Making MuJoCo available for free
Before DeepMind open-sourced MuJuCo, many researchers were frustrated with its license costs and opted to use the free PyBullet platform. In 2017, OpenAI released Roboschool, a license-free alternative to MuJoCo, for Gym, its toolkit for training deep reinforcement learning models for robotics and other applications.
“After we launched Gym, one issue we heard from many users was that the MuJoCo component required a paid license… Roboschool removes this constraint, letting everyone conduct research regardless of their budget,” OpenAI wrote in a blog post at the time.
A more recent paper by researchers in Cardiff University states, “The cost of a Mujoco institutional license is at least $3000 per year, which is often unaffordable for many small research teams, especially when a long-term project depends on it.”
DeepMind’s blog refers to a recent article in PNAS that discusses the use of simulation in robotics. The authors recommend better support for the development of open-source simulation platforms and write, “A robust and feature-rich set of four or five simulation tools available in the open-source domain is critical to advancing the state of the art in robotics.”
“In line with these aims, we’re committed to developing and maintaining MuJoCo as a free, open-source, community-driven project with best-in-class capabilities,” DeepMind’s blog post states.
It is worth noting, however, that license fees account for a very small part of the costs of training AI models for robots.

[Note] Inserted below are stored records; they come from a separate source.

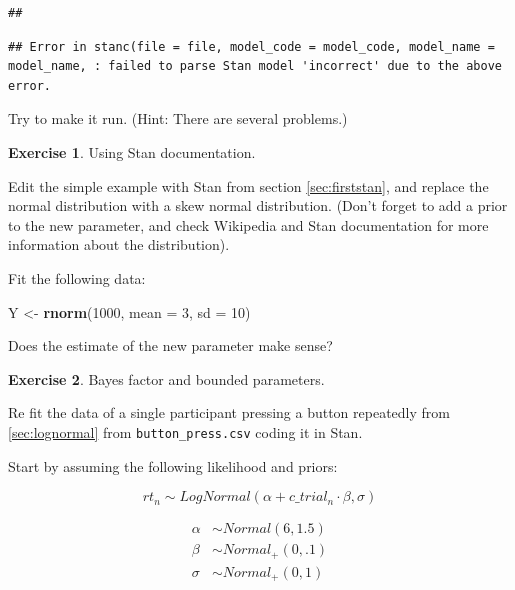 \documentclass[12pt,]{krantz}
\newenvironment{Shaded}{\begin{snugshade}}{\end{snugshade}}
\newcommand{\KeywordTok}[1]{\textcolor[rgb]{0.13,0.29,0.53}{\textbf{#1}}}
\newcommand{\DataTypeTok}[1]{\textcolor[rgb]{0.13,0.29,0.53}{#1}}
\newcommand{\DecValTok}[1]{\textcolor[rgb]{0.00,0.00,0.81}{#1}}
\newcommand{\StringTok}[1]{\textcolor[rgb]{0.31,0.60,0.02}{#1}}
\newcommand{\NormalTok}[1]{#1}
\theoremstyle{definition}
\theoremstyle{definition}
\theoremstyle{definition}
\newtheorem{exercise}{Exercise}[chapter]
\theoremstyle{remark}
\begin{document}
\begin{verbatim}
## 
\end{verbatim}

\begin{verbatim}
## Error in stanc(file = file, model_code = model_code, model_name = model_name, : failed to parse Stan model 'incorrect' due to the above error.
\end{verbatim}

Try to make it run. (Hint: There are several problems.)

\begin{exercise}
\protect\hypertarget{exr:skewstan}{}{\label{exr:skewstan} }Using Stan
documentation. \end{exercise}

Edit the simple example with Stan from section \ref{sec:firststan}, and
replace the normal distribution with a skew normal distribution. (Don't
forget to add a prior to the new parameter, and check Wikipedia and Stan
documentation for more information about the distribution).

Fit the following data:

\begin{Shaded}
\begin{Highlighting}[]
\NormalTok{Y <-}\StringTok{ }\KeywordTok{rnorm}\NormalTok{(}\DecValTok{1000}\NormalTok{, }\DataTypeTok{mean =} \DecValTok{3}\NormalTok{, }\DataTypeTok{sd =} \DecValTok{10}\NormalTok{)}
\end{Highlighting}
\end{Shaded}

Does the estimate of the new parameter make sense?

\begin{exercise}
\protect\hypertarget{exr:lognstan}{}{\label{exr:lognstan} }Bayes factor and
bounded parameters. \end{exercise}

Re fit the data of a single participant pressing a button repeatedly
from \ref{sec:lognormal} from \texttt{button\_press.csv} coding it in
Stan.

Start by assuming the following likelihood and priors:

\begin{equation}
rt_n \sim LogNormal(\alpha + c\_trial_n \cdot \beta,\sigma)
\end{equation}

\begin{equation}
\begin{aligned}
\alpha &\sim Normal(6, 1.5) \\
\beta &\sim Normal_+(0, .1)\\
\sigma &\sim Normal_+(0, 1)
\end{aligned}
\end{equation}
\end{document}
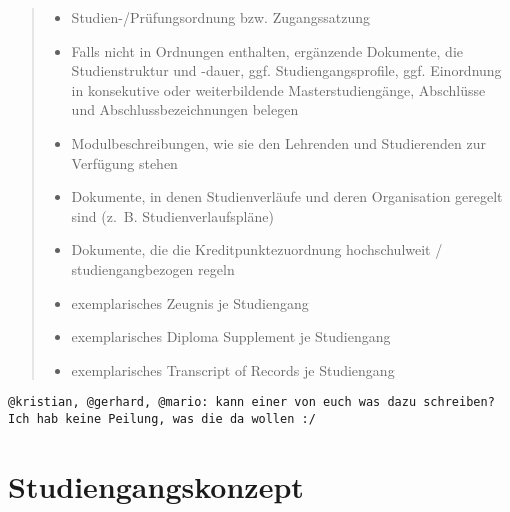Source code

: \begin{quote}
\begin{itemize}
\item
  Studien-/Prüfungsordnung bzw. Zugangssatzung
\item
  Falls nicht in Ordnungen enthalten, ergänzende Dokumente, die
  Studienstruktur und -dauer, ggf. Studiengangsprofile, ggf. Einordnung
  in konsekutive oder weiterbildende Masterstudiengänge, Abschlüsse und
  Abschlussbezeichnungen belegen
\item
  Modulbeschreibungen, wie sie den Lehrenden und Studierenden zur
  Verfügung stehen
\item
  Dokumente, in denen Studienverläufe und deren Organisation geregelt
  sind (z.~B. Studienverlaufspläne)
\item
  Dokumente, die die Kreditpunktezuordnung hochschulweit /
  studiengangbezogen regeln
\item
  exemplarisches Zeugnis je Studiengang
\item
  exemplarisches Diploma Supplement je Studiengang
\item
  exemplarisches Transcript of Records je Studiengang
\end{itemize}
\end{quote}

\begin{verbatim}
@kristian, @gerhard, @mario: kann einer von euch was dazu schreiben? Ich hab keine Peilung, was die da wollen :/
\end{verbatim}

\chapter{Studiengangskonzept}\label{studiengangskonzept}

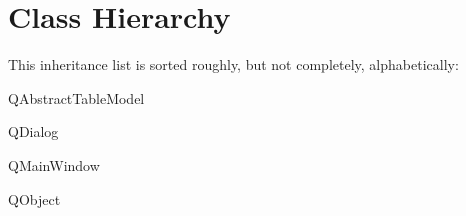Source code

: \section{Class Hierarchy}
This inheritance list is sorted roughly, but not completely, alphabetically\+:\begin{DoxyCompactList}
\item Q\+Abstract\+Table\+Model\begin{DoxyCompactList}
\item {}
\end{DoxyCompactList}
\item Q\+Dialog\begin{DoxyCompactList}
\item {}
\end{DoxyCompactList}
\item Q\+Main\+Window\begin{DoxyCompactList}
\item {}
\end{DoxyCompactList}
\item Q\+Object\begin{DoxyCompactList}
\item {}
\end{DoxyCompactList}
\end{DoxyCompactList}

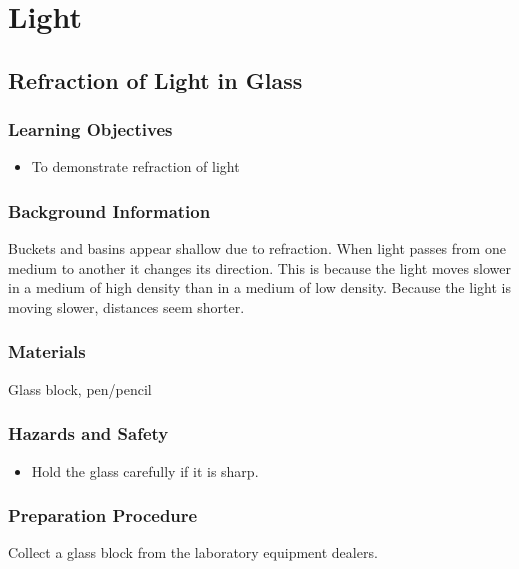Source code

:\section{Light}




	
\subsection{Refraction of Light in Glass}

\subsubsection*{Learning Objectives}
\begin{itemize}
\item{To demonstrate refraction of light} 
\end{itemize}

\subsubsection*{Background Information}
Buckets and basins appear shallow due to refraction. When light passes from one medium to another it changes its direction. This is because the light moves slower in a medium of high density than in a medium of low density. Because the light is moving slower, distances seem shorter.  

\subsubsection*{Materials}
Glass block, pen/pencil

\subsubsection*{Hazards and Safety}
\begin{itemize}
\item{Hold the glass carefully if it is sharp.} 
\end{itemize}

\subsubsection*{Preparation Procedure}
Collect a glass block from the laboratory equipment dealers.

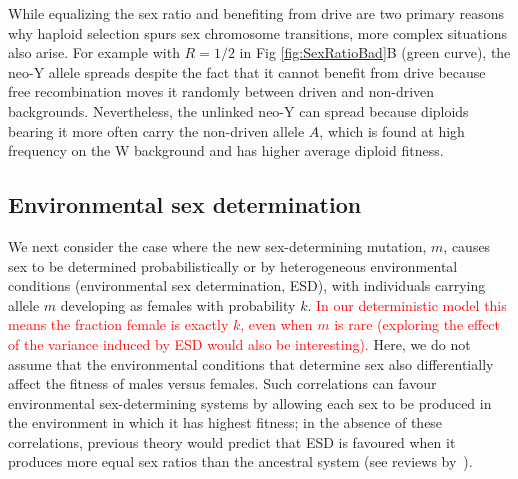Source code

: \documentclass[10pt,letterpaper]{article}
\begin{document}
%
%

While equalizing the sex ratio and benefiting from drive are two primary reasons why haploid selection spurs sex chromosome transitions, more complex situations also arise.  
For example with $R=1/2$ in Fig \ref{fig:SexRatioBad}B (green curve), the neo-Y allele spreads despite the fact that it cannot benefit from drive because free recombination moves it randomly between driven and non-driven backgrounds.  
Nevertheless, the unlinked neo-Y can spread because diploids bearing it more often carry the non-driven allele $A$, which is found at high frequency on the W background and has higher average diploid fitness.%

\subsection*{Environmental sex determination}

We next consider the case where the new sex-determining mutation, $m$, causes sex to be determined probabilistically or by heterogeneous environmental conditions (environmental sex determination, ESD), with individuals carrying allele $m$ developing as females with probability $k$.
\textcolor{red}{In our deterministic model this means the fraction female is exactly $k$, even when $m$ is rare (exploring the effect of the variance induced by ESD would also be interesting).}
Here, we do not assume that the environmental conditions that determine sex also differentially affect the fitness of males versus females. 
Such correlations can favour environmental sex-determining systems by allowing each sex to be produced in the environment in which it has highest fitness; in the absence of these correlations, previous theory would predict that ESD is favoured when it produces more equal sex ratios than the ancestral system (see reviews by~\cite{Charnov:1982wg,Bull:1983vi,West:2009we}). %
\end{document}
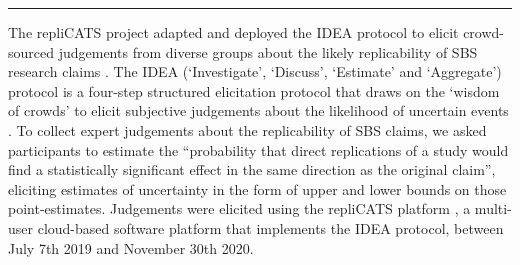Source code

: \documentclass[article]{jss}
\begin{document}
\begin{center}\rule{0.5\linewidth}{0.5pt}\end{center}

The repliCATS project adapted and deployed the IDEA protocol to elicit
crowd-sourced judgements from diverse groups about the likely
replicability of SBS research claims \citep{Fraser:2021}. The IDEA
(`Investigate', `Discuss', `Estimate' and `Aggregate') protocol is a
four-step structured elicitation protocol that draws on the `wisdom of
crowds' to elicit subjective judgements about the likelihood of
uncertain events \citep[figure 1]{hemming2017}. To collect expert
judgements about the replicability of SBS claims, we asked participants
to estimate the ``probability that direct replications of a study would
find a statistically significant effect in the same direction as the
original claim'', eliciting estimates of uncertainty in the form of
upper and lower bounds on those point-estimates. Judgements were
elicited using the repliCATS platform \citep{Pearson2021}, a multi-user
cloud-based software platform that implements the IDEA protocol, between
July 7th 2019 and November 30th 2020.
\end{document}
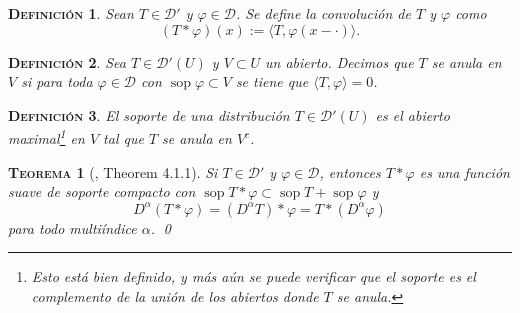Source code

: \documentclass[11pt]{article}
\theoremstyle{colored}
\DeclareMathOperator{\sop}{sop}
\newtheorem{definition}{\scshape Definición}
\newtheorem{theorem}{\scshape Teorema}
\newcommand{\test}{\mathscr{D}}
\newcommand{\dist}{\test'}
\newcommand{\ev}[1]{\langle #1 \rangle}
\begin{document}
\begin{definition} Sean $T \in \dist$ y $\varphi \in \test$. Se define la \textit{convolución} de $T$ y $\varphi$ como
\[
(T \ast \varphi)(x) := \ev{T,\varphi(x - \cdot)}.
\]
\end{definition}

\begin{definition} Sea $T \in \dist(U)$ y $V \subset U$ un abierto. Decimos que $T$ se anula en $V$ si para toda $\varphi \in \test$ con $\sop \varphi \subset V$ se tiene que $\ev{T,\varphi} = 0$.
\end{definition}

\begin{definition} El \textit{soporte} de una distribución $T \in \dist(U)$ es el abierto maximal\footnote{Esto está bien definido, y más aún se puede verificar que el soporte es el complemento de la unión de los abiertos donde $T$ se anula.} en $V$ tal que $T$ se anula en $V^c$. 
\end{definition}

\begin{theorem}[\cite{H}, Theorem 4.1.1]  Si $T \in \dist$ y $\varphi \in \test$, entonces $T \ast \varphi$ es una función suave de soporte compacto con $\sop T \ast \varphi \subset \sop T + \sop \varphi$ y
\[
D^\alpha (T \ast \varphi ) = (D^\alpha T) \ast \varphi = T \ast (D^\alpha \varphi)
\]
para todo multiíndice $\alpha$. \qed
\end{theorem}

\scshape
\begin{thebibliography}{}
\normalfont
{}
\end{thebibliography}
\end{document}
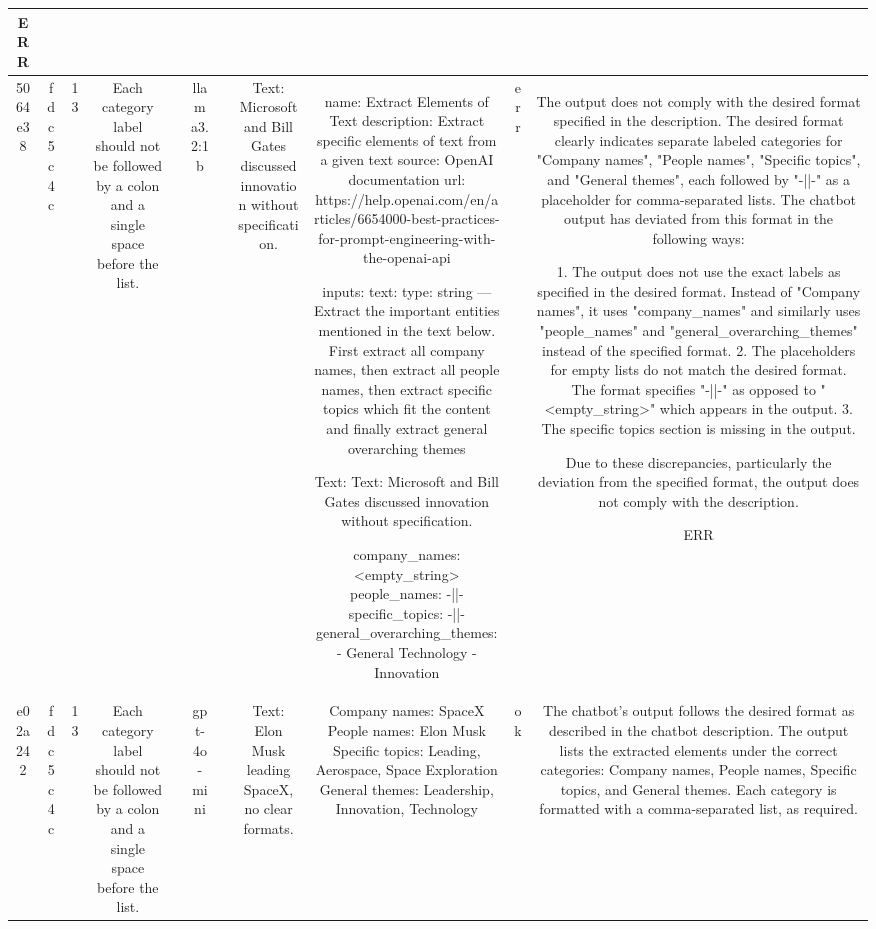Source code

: \begin{table}[h!]
\begin{tabular}{|c|c|c|c|c|c|c|c|c|c|c|}
ERR\\
\hline
5064e38 & fdc5c4c & 13 & Each category label should not be followed by a colon and a single space before the list. &  & llama3.2:1b &  & Text: Microsoft and Bill Gates discussed innovation without specification. & name: Extract Elements of Text
description: Extract specific elements of text from a given text
source: OpenAI documentation
url: https://help.openai.com/en/articles/6654000-best-practices-for-prompt-engineering-with-the-openai-api

inputs:
  text:
    type: string
---
Extract the important entities mentioned in the text below. First extract all company names, then extract all people names, then extract specific topics which fit the content and finally extract general overarching themes

Text: Text: Microsoft and Bill Gates discussed innovation without specification.

company_names: <empty_string>
people_names: -||-
specific_topics: -||-
general_overarching_themes:
  - General Technology
  - Innovation & err & The output does not comply with the desired format specified in the description. The desired format clearly indicates separate labeled categories for "Company names", "People names", "Specific topics", and "General themes", each followed by "-||-" as a placeholder for comma-separated lists. The chatbot output has deviated from this format in the following ways:

1. The output does not use the exact labels as specified in the desired format. Instead of "Company names", it uses "company_names" and similarly uses "people_names" and "general_overarching_themes" instead of the specified format.
2. The placeholders for empty lists do not match the desired format. The format specifies "-||-" as opposed to "<empty_string>" which appears in the output.
3. The specific topics section is missing in the output.

Due to these discrepancies, particularly the deviation from the specified format, the output does not comply with the description.

ERR\\
\hline
e02a242 & fdc5c4c & 13 & Each category label should not be followed by a colon and a single space before the list. &  & gpt-4o-mini &  & Text: Elon Musk leading SpaceX, no clear formats. & Company names: SpaceX
People names: Elon Musk
Specific topics: Leading, Aerospace, Space Exploration
General themes: Leadership, Innovation, Technology & ok & The chatbot's output follows the desired format as described in the chatbot description. The output lists the extracted elements under the correct categories: Company names, People names, Specific topics, and General themes. Each category is formatted with a comma-separated list, as required.


\end{tabular}
\end{table}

The computational costs of robotics research tend to rise along with the complexity of the application.
MuJoCo only runs on CPUs, according to its documentation. It hasn’t been designed to leverage the power of GPUs, which have many more computation cores than traditional processors.
A recent paper by researchers at the University of Toronto, Nvidia, and other organizations highlights the limits of simulation platforms that work on CPUs only. For example, Dactyl, a robotic hand developed by OpenAI, was trained on a compute cluster comprising around 30,000 CPU cores. These kinds of costs remain a challenge with CPU-based platforms such as MuJoCo.
DeepMind’s view on intelligence
DeepMind’s mission is to develop artificial general intelligence (AGI), the flexible kind of innate and learned problem-solving capabilities found in humans and animals. While the path to AGI (and whether we will ever reach it or not) is hotly debated among scientists, DeepMind has a clearly expressed view on it.
In a paper published earlier this year, some of DeepMind’s top scientists suggested that “reward is enough” to reach AGI. According to DeepMind’s scientists, if you have a complex environment, a well-defined reward, and a good reinforcement learning algorithm, you can develop AI agents that will acquire the traits of general intelligence. Richard Sutton, who is among the co-authors of the paper, is one of the pioneers of reinforcement learning and describes it as “the first computational theory of intelligence.”
The acquisition of MuJoCo can provide DeepMind with a powerful tool to test this hypothesis and gradually build on top of its results. By making it available to small research teams, DeepMind can also help nurture talent it will hire in the future.
MuJoCo can also boost DeepMind’s efforts to turn in profits for its parent company, Alphabet. In 2020, the AI lab recorded its first profit after six years of sizeable costs for Alphabet. DeepMind is already home to some of the brightest scientists in AI. And with autonomous mobile robots such as Boston Dynamics’ Spot slowly finding their market, DeepMind might be able to develop a business model that serves both its scientific goal and its owner’s interests.